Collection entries
= = = = =

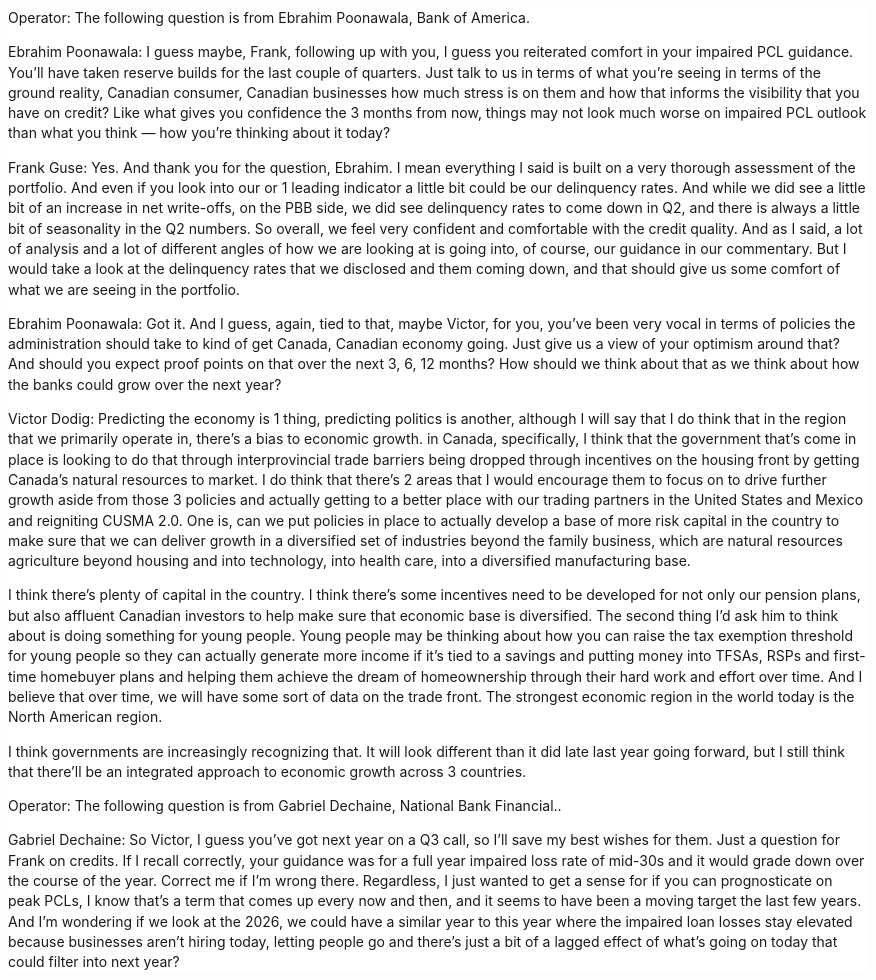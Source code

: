 
Operator: The following question is from Ebrahim Poonawala, Bank of America.

Ebrahim Poonawala: I guess maybe, Frank, following up with you, I guess you reiterated comfort in your impaired PCL guidance. You’ll have taken reserve builds for the last couple of quarters. Just talk to us in terms of what you’re seeing in terms of the ground reality, Canadian consumer, Canadian businesses how much stress is on them and how that informs the visibility that you have on credit? Like what gives you confidence the 3 months from now, things may not look much worse on impaired PCL outlook than what you think — how you’re thinking about it today?

Frank Guse: Yes. And thank you for the question, Ebrahim. I mean everything I said is built on a very thorough assessment of the portfolio. And even if you look into our or 1 leading indicator a little bit could be our delinquency rates. And while we did see a little bit of an increase in net write-offs, on the PBB side, we did see delinquency rates to come down in Q2, and there is always a little bit of seasonality in the Q2 numbers. So overall, we feel very confident and comfortable with the credit quality. And as I said, a lot of analysis and a lot of different angles of how we are looking at is going into, of course, our guidance in our commentary. But I would take a look at the delinquency rates that we disclosed and them coming down, and that should give us some comfort of what we are seeing in the portfolio.

Ebrahim Poonawala: Got it. And I guess, again, tied to that, maybe Victor, for you, you’ve been very vocal in terms of policies the administration should take to kind of get Canada, Canadian economy going. Just give us a view of your optimism around that? And should you expect proof points on that over the next 3, 6, 12 months? How should we think about that as we think about how the banks could grow over the next year?

Victor Dodig: Predicting the economy is 1 thing, predicting politics is another, although I will say that I do think that in the region that we primarily operate in, there’s a bias to economic growth. in Canada, specifically, I think that the government that’s come in place is looking to do that through interprovincial trade barriers being dropped through incentives on the housing front by getting Canada’s natural resources to market. I do think that there’s 2 areas that I would encourage them to focus on to drive further growth aside from those 3 policies and actually getting to a better place with our trading partners in the United States and Mexico and reigniting CUSMA 2.0. One is, can we put policies in place to actually develop a base of more risk capital in the country to make sure that we can deliver growth in a diversified set of industries beyond the family business, which are natural resources agriculture beyond housing and into technology, into health care, into a diversified manufacturing base.

I think there’s plenty of capital in the country. I think there’s some incentives need to be developed for not only our pension plans, but also affluent Canadian investors to help make sure that economic base is diversified. The second thing I’d ask him to think about is doing something for young people. Young people may be thinking about how you can raise the tax exemption threshold for young people so they can actually generate more income if it’s tied to a savings and putting money into TFSAs, RSPs and first-time homebuyer plans and helping them achieve the dream of homeownership through their hard work and effort over time. And I believe that over time, we will have some sort of data on the trade front. The strongest economic region in the world today is the North American region.

I think governments are increasingly recognizing that. It will look different than it did late last year going forward, but I still think that there’ll be an integrated approach to economic growth across 3 countries.

Operator: The following question is from Gabriel Dechaine, National Bank Financial..

Gabriel Dechaine: So Victor, I guess you’ve got next year on a Q3 call, so I’ll save my best wishes for them. Just a question for Frank on credits. If I recall correctly, your guidance was for a full year impaired loss rate of mid-30s and it would grade down over the course of the year. Correct me if I’m wrong there. Regardless, I just wanted to get a sense for if you can prognosticate on peak PCLs, I know that’s a term that comes up every now and then, and it seems to have been a moving target the last few years. And I’m wondering if we look at the 2026, we could have a similar year to this year where the impaired loan losses stay elevated because businesses aren’t hiring today, letting people go and there’s just a bit of a lagged effect of what’s going on today that could filter into next year?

= = = = =

◆ Action item
All lines from the one with "I think governments" to the end of the records must be set down exactly. Skip every line before it.

◆ Solved exercise
I think governments are increasingly recognizing that. It will look different than it did late last year going forward, but I still think that there’ll be an integrated approach to economic growth across 3 countries.

Operator: The following question is from Gabriel Dechaine, National Bank Financial..

Gabriel Dechaine: So Victor, I guess you’ve got next year on a Q3 call, so I’ll save my best wishes for them. Just a question for Frank on credits. If I recall correctly, your guidance was for a full year impaired loss rate of mid-30s and it would grade down over the course of the year. Correct me if I’m wrong there. Regardless, I just wanted to get a sense for if you can prognosticate on peak PCLs, I know that’s a term that comes up every now and then, and it seems to have been a moving target the last few years. And I’m wondering if we look at the 2026, we could have a similar year to this year where the impaired loan losses stay elevated because businesses aren’t hiring today, letting people go and there’s just a bit of a lagged effect of what’s going on today that could filter into next year?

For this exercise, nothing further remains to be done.